My uncle sent me Raymond Chandler’s The Long Goodbye as a retirement present. I’ve read a fair bit of Chandler but not that one and I devoured it over the last three days. It’s a terrific book, maybe not as tightly plotted as The Big Sleep or Farewell, My Lovely but it’s not the story or the mystery that makes a Chandler novel rock. Seeing the world through the eyes of Philip Marlowe is what makes Chandler worth your time and you get his remarkable prose as well. Chandler must have thought in metaphors as his books are loaded with original and savagely funny analogies describing people and places. Speaking of places, he captured both the beauty and ugliness of post-WWII Los Angeles with his crisp and detailed descriptions of everything from architecture to weather. More than anything, though, Chandler wrote about money and power. Corruption, whether civic or moral, flows through his stories like an ocean breeze. Marlowe’s struggle to keep his hands clean and do what he thinks is the honorable thing for his clients is Chandler’s way of exposing all the venal and tawdry things he detested about Hollywood and big business. Marlowe is a celebration of American individualism and his unyielding nature—a virtue, to Chandler—serves only to get him into deeper and deeper shit.

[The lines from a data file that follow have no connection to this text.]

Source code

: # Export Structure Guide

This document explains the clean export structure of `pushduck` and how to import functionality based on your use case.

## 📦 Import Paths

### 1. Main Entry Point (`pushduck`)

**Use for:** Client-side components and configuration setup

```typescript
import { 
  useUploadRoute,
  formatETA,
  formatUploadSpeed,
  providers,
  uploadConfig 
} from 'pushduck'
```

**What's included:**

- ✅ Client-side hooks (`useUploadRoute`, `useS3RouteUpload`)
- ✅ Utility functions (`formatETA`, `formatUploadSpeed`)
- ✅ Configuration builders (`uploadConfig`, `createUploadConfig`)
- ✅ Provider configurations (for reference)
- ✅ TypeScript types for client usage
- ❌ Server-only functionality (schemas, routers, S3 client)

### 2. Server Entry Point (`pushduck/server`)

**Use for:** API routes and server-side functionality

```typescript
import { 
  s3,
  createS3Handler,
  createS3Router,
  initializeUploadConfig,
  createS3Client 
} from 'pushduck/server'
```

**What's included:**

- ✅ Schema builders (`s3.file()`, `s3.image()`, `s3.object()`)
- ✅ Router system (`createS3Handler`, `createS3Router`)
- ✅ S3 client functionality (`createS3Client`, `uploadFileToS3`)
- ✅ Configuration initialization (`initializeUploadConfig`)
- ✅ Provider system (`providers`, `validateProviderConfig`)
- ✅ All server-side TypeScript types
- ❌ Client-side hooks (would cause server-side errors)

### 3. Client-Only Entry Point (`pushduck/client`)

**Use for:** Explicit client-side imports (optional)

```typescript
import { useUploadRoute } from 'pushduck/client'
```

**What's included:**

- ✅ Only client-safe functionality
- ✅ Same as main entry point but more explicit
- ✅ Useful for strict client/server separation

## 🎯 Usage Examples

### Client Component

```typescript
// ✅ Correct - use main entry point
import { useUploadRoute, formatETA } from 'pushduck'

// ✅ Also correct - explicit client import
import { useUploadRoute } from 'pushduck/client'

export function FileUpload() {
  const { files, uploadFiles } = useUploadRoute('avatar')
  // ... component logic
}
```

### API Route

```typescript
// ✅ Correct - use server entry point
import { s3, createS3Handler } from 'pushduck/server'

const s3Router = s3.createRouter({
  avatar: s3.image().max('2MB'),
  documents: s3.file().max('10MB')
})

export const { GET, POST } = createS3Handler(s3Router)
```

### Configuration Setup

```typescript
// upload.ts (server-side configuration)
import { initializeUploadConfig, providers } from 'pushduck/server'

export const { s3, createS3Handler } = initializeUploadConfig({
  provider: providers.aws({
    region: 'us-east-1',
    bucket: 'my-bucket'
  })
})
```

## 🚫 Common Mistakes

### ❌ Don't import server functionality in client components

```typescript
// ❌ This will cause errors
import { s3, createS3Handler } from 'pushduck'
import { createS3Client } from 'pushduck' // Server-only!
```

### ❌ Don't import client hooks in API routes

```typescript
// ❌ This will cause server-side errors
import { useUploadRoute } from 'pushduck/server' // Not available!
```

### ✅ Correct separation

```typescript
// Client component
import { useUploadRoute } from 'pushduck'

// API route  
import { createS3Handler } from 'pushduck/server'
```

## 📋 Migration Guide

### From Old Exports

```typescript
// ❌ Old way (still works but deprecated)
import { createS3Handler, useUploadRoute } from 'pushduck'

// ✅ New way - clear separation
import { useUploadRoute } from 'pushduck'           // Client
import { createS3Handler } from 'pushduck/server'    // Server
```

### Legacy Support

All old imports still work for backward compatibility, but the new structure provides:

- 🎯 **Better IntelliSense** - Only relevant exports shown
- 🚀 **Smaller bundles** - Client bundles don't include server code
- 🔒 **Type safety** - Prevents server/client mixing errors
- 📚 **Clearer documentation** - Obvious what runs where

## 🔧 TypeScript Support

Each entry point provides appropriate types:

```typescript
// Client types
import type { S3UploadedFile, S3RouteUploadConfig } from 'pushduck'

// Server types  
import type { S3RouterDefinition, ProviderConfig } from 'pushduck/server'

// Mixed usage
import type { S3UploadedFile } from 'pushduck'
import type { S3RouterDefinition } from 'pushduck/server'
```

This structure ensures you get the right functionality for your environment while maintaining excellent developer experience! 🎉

The Long Goodbye takes a looks at the nature of friendship as well. Marlowe is a loner and too prickly for most people but has an old-fashioned sense of loyalty. The book is littered with dysfunctional and ephemeral relationships and Marlowe’s attempt to befriend the pathetic Terry Lennox causes him both physical and emotional pain. In the end he has to say goodbye to him and to all the other people Terry brought into his life including the beautiful Linda Loring, the only woman the virile but normally celibate Marlowe finally beds. She proposes to him after their one-night stand and he rejects her offer, believing that she is too shallow to make a marriage last. In the coda of that scene is the line that sums up the theme: “To say goodbye is to die a little.”

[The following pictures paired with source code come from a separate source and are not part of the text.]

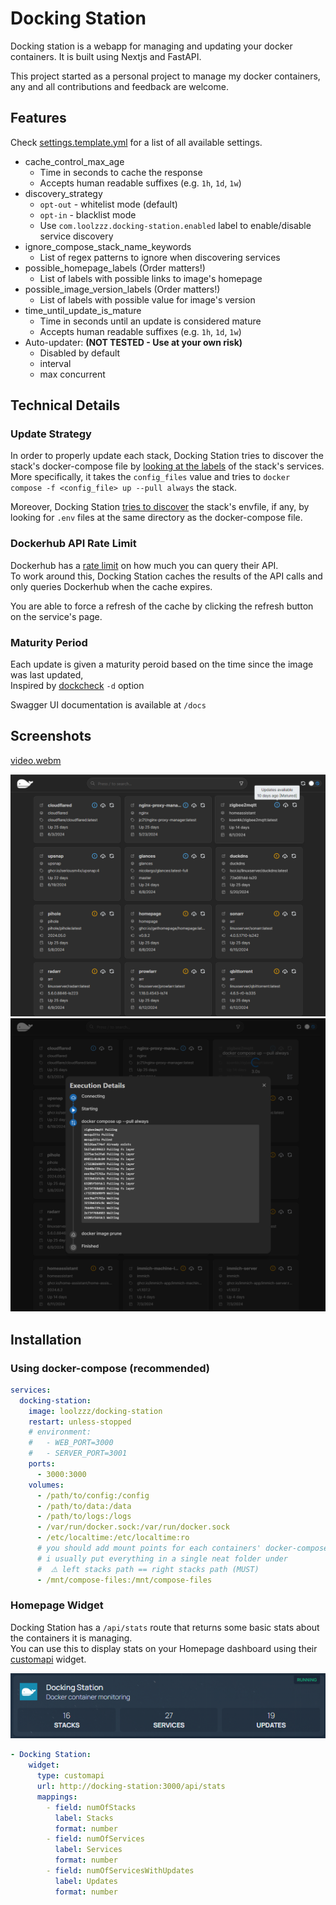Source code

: # Docking Station

Docking station is a webapp for managing and updating your docker containers. It is built using Nextjs and FastAPI.

This project started as a personal project to manage my docker containers, any and all contributions and feedback are welcome.

## Features

Check [settings.template.yml](./settings.template.yml) for a list of all available settings.

- cache_control_max_age
  - Time in seconds to cache the response
  - Accepts human readable suffixes (e.g. `1h`, `1d`, `1w`)
- discovery_strategy
  - `opt-out` - whitelist mode (default)
  - `opt-in` - blacklist mode
  - Use `com.loolzzz.docking-station.enabled` label to enable/disable service discovery
- ignore_compose_stack_name_keywords
  - List of regex patterns to ignore when discovering services
- possible_homepage_labels (Order matters!)
  - List of labels with possible links to image's homepage
- possible_image_version_labels (Order matters!)
  - List of labels with possible value for image's version
- time_until_update_is_mature
  - Time in seconds until an update is considered mature
  - Accepts human readable suffixes (e.g. `1h`, `1d`, `1w`)
- Auto-updater: **(NOT TESTED - Use at your own risk)**
  - Disabled by default
  - interval
  - max concurrent

## Technical Details

### Update Strategy

In order to properly update each stack, Docking Station tries to discover the stack's docker-compose file by [looking at the labels](./docking-station-app/src/app/api/services/docker.py#L331) of the stack's services.  
More specifically, it takes the `config_files` value and tries to `docker compose -f <config_file> up --pull always` the stack.

Moreover, Docking Station [tries to discover](./docking-station-app/src/app/api/services/docker.py#L333) the stack's envfile, if any, by looking for `.env` files at the same directory as the docker-compose file.

### Dockerhub API Rate Limit

Dockerhub has a [rate limit](https://docs.docker.com/docker-hub/download-rate-limit/) on how much you can query their API.  
To work around this, Docking Station caches the results of the API calls and only queries Dockerhub when the cache expires.

You are able to force a refresh of the cache by clicking the refresh button on the service's page.

### Maturity Period

Each update is given a maturity peroid based on the time since the image was last updated,  
Inspired by [dockcheck](https://github.com/mag37/dockcheck) `-d` option

Swagger UI documentation is available at `/docs`

## Screenshots

[video.webm](https://github.com/user-attachments/assets/589b6b21-bfd9-4666-bb13-f1bb25431fe2)

![screenshot_1](./docs/images/screenshot_1.png)
![screenshot_2](./docs/images/screenshot_2.png)

## Installation

### Using docker-compose (recommended)

```yaml
services:
  docking-station:
    image: loolzzz/docking-station
    restart: unless-stopped
    # environment:
    #   - WEB_PORT=3000
    #   - SERVER_PORT=3001
    ports:
      - 3000:3000
    volumes:
      - /path/to/config:/config
      - /path/to/data:/data
      - /path/to/logs:/logs
      - /var/run/docker.sock:/var/run/docker.sock
      - /etc/localtime:/etc/localtime:ro
      # you should add mount points for each containers' docker-compose file you intend on update using this tool
      # i usually put everything in a single neat folder under
      #  ⚠️ left stacks path == right stacks path (MUST)
      - /mnt/compose-files:/mnt/compose-files
```

### Homepage Widget

Docking Station has a `/api/stats` route that returns some basic stats about the containers it is managing.  
You can use this to display stats on your Homepage dashboard using their [customapi](https://gethomepage.dev/latest/widgets/services/customapi/) widget.

![homepage_widget](./docs/images/homepage_widget.png)

```yaml
- Docking Station:
    widget:
      type: customapi
      url: http://docking-station:3000/api/stats
      mappings:
        - field: numOfStacks
          label: Stacks
          format: number
        - field: numOfServices
          label: Services
          format: number
        - field: numOfServicesWithUpdates
          label: Updates
          format: number
```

While The Long Goodbye, like all the private eye novels of that time, is formulaic and clichéd, Chandler writes so well and invests Marlowe with enough empathy and humanity to keep you interested in what happens to him. The genre boundaries don’t confine Chandler, rather they seem to liberate him to say whatever he wants. It’s like Miles Davis playing a pop tune—he finds all the places to go in and around the melody no matter how insipid it might be and thus creates something unique and original. Much of Chandler’s work (and Dashiell Hammett’s as well) is full of casual racism that is sometimes shocking to the modern ear. These men—the writers and their character mouthpieces—were surely products of their time and their language reflects that. Marlowe is too cynical and at the same time too honorable to be genuinely racist. That is, he judges everyone by the same standards regardless of their skin color. Nonetheless he refers to Candy—the butler, who is from Chile—as a “Mex” throughout the book even after he is corrected. He and Candy actually part amicably however, having earned each other’s respect, while all the rich whites turn out to be horrible people! It’s a funny world Marlowe inhabits. And speaking of funny, Chandler manages to infuse his sordid story with quite a bit of humor, especially in the dialogue:
“Who’s your buddy? ” I asked him.
“Big Willie Magoon,” he said thickly. “A vice squad bimbo. He thinks he’s tough.”
“You mean he isn’t sure?” I asked him politely.
I’ve been experiencing my own long goodbye this summer. I retired from a thirty-year career in teaching in June and have spent the last few months doing mostly nothing. School is back in session and I must say I miss the fun parts. At least I knew what I had to do Monday through Friday! I’m looking forward to building a new life, one that doesn’t revolve around a job, but it has been surprisingly difficult to shed Mr. O’Connor. It’s like trying to take the “corned” out of “corned beef.” You have to keep changing the water in the pot before all the brine is leached out. I’m getting there, and doing my best to enjoy the journey. Reading my new book was like a batch of fresh water—the salt is almost gone. And I think I’ve stretched the simile to its breaking point.
Thanks for the present, Uncle John. You knew just what I needed. It figures—you’re a retired teacher, too!